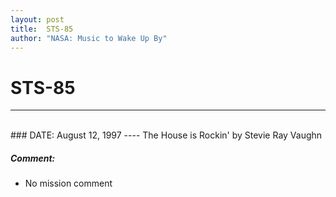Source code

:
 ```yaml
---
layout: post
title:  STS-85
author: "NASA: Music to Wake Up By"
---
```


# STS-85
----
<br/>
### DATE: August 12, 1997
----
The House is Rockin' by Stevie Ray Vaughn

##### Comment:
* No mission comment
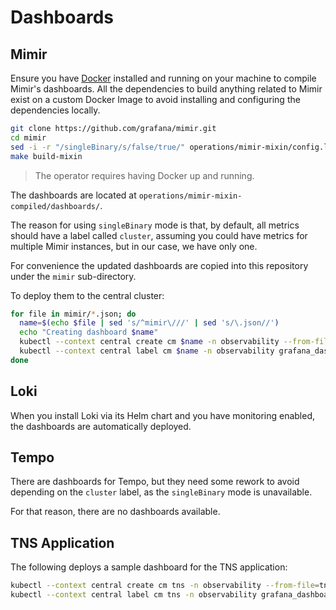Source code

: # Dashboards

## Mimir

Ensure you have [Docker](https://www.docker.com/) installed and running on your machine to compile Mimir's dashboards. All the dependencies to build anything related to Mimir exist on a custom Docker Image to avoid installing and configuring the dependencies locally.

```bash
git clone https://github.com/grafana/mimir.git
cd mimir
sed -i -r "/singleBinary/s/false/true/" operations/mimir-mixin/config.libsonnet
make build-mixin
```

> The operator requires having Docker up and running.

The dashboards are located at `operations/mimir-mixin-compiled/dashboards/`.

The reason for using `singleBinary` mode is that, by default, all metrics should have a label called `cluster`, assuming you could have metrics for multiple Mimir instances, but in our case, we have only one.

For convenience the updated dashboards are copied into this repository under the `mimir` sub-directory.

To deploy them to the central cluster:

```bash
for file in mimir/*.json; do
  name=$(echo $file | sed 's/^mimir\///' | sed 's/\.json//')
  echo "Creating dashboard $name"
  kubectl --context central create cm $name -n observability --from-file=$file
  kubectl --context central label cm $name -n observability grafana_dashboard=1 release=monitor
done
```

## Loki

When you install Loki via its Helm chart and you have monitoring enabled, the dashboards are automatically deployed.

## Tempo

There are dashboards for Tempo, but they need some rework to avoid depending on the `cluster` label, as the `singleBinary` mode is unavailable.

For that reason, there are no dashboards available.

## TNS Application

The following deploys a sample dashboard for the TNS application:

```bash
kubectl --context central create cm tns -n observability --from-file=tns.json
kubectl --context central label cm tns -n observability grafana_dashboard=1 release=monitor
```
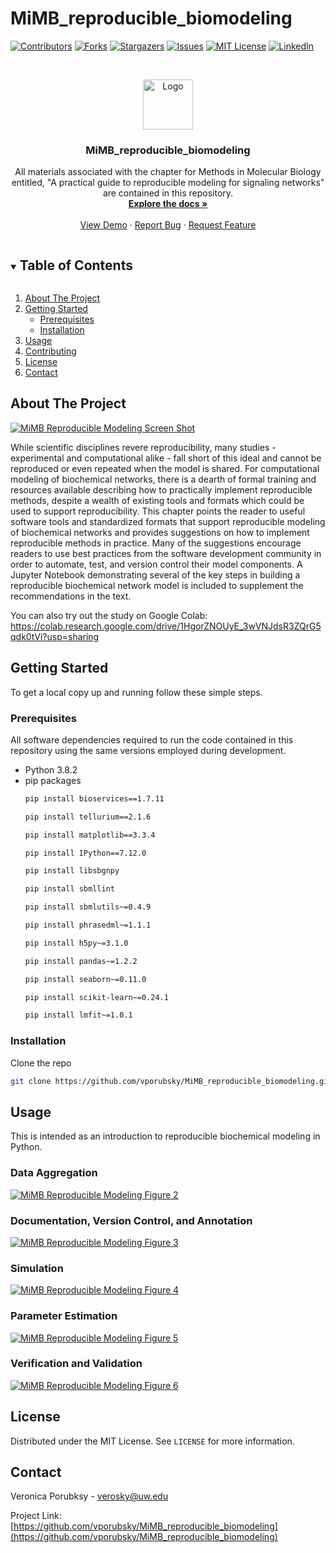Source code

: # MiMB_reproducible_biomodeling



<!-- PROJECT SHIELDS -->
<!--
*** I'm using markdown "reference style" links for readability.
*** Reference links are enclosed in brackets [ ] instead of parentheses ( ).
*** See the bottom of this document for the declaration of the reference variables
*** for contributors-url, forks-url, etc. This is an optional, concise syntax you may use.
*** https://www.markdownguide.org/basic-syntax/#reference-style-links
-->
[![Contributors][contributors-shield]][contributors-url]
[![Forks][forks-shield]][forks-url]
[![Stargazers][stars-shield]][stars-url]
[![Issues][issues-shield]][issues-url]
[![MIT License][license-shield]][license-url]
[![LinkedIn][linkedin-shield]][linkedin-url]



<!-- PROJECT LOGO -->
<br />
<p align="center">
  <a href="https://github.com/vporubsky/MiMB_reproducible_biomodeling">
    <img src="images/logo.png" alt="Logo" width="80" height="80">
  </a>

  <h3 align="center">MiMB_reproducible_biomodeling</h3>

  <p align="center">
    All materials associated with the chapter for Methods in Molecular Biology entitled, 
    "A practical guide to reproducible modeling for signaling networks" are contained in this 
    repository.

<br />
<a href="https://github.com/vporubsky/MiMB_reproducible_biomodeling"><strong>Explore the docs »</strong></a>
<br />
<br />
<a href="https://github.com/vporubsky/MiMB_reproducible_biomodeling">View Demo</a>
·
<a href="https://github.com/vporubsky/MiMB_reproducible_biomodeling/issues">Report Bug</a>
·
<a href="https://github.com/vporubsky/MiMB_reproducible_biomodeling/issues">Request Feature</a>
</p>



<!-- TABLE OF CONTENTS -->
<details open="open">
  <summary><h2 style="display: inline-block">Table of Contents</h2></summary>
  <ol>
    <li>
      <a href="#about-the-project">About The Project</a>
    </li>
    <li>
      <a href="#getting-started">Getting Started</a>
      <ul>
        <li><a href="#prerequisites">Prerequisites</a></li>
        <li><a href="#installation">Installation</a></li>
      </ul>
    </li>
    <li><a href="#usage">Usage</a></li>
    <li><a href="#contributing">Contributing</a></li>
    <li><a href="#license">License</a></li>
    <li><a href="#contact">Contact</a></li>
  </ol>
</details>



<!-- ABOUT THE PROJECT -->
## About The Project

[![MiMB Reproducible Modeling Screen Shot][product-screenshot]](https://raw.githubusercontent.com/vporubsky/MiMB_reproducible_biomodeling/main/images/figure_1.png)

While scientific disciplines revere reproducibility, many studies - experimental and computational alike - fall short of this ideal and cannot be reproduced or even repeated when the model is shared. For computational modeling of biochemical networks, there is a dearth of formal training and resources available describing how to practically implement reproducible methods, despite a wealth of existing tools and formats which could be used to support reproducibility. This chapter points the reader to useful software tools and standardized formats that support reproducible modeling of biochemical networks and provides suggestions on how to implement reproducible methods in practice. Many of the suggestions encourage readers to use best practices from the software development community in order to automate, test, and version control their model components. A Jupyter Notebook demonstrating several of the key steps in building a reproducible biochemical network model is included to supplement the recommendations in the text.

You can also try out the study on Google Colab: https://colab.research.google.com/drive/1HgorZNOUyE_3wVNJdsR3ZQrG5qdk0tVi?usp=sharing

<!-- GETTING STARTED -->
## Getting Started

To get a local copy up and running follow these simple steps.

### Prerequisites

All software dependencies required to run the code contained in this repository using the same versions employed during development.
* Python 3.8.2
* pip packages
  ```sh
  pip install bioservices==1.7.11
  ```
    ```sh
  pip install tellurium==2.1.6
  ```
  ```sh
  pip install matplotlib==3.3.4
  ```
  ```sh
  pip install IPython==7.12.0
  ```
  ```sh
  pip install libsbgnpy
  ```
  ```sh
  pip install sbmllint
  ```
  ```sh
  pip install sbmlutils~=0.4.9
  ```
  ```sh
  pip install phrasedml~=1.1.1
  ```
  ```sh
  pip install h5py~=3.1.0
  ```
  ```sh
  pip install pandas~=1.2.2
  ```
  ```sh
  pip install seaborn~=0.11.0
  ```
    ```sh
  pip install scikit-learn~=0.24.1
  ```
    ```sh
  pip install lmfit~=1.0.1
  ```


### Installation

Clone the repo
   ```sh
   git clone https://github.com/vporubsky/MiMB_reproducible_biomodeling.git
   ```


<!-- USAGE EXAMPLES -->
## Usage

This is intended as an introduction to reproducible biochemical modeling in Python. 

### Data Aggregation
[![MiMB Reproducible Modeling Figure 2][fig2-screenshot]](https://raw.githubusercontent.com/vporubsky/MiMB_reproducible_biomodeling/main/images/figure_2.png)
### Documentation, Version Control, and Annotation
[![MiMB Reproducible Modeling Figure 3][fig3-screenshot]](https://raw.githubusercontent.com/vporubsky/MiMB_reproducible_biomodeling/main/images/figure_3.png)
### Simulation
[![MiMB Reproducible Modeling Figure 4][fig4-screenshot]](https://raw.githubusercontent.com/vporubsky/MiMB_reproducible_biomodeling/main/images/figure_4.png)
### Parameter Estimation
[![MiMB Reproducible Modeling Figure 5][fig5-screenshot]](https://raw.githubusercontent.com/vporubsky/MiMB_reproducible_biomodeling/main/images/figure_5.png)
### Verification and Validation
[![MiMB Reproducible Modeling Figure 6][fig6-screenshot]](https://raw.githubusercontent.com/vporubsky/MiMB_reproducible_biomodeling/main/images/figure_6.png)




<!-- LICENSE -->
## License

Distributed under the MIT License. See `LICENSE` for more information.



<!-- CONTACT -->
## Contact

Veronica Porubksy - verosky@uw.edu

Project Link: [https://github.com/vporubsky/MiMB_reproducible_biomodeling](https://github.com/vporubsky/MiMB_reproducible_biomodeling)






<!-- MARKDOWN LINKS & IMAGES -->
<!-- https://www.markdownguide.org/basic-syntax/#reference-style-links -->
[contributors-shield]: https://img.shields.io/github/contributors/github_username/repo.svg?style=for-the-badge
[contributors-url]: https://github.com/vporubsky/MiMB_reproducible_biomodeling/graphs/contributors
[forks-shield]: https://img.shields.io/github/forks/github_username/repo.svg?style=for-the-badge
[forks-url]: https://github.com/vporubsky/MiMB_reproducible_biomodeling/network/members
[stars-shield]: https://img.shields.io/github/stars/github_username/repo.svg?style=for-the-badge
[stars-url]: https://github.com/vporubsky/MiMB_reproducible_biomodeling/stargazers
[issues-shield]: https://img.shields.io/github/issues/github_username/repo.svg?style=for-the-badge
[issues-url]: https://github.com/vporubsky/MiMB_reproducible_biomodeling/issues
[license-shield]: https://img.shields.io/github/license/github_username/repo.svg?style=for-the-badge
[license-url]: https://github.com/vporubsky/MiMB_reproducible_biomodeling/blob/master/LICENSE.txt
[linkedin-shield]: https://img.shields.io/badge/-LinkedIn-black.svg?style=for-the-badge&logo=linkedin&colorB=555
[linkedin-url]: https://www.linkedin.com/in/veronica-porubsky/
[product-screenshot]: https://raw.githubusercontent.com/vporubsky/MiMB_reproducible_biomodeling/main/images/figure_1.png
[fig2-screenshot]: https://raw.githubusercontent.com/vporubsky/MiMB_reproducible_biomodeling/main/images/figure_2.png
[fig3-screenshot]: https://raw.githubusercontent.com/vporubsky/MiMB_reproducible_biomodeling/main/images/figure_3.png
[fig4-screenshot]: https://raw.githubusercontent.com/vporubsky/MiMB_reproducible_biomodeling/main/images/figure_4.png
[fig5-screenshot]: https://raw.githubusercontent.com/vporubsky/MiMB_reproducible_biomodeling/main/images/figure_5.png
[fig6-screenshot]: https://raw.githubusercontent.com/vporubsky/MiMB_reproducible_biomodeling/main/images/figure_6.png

§ WHAT THIS TASK INVOLVES
Within the data, how many lines hold "mixin"? Respond with only the number.

§ OUTPUT FOR THIS TASK
3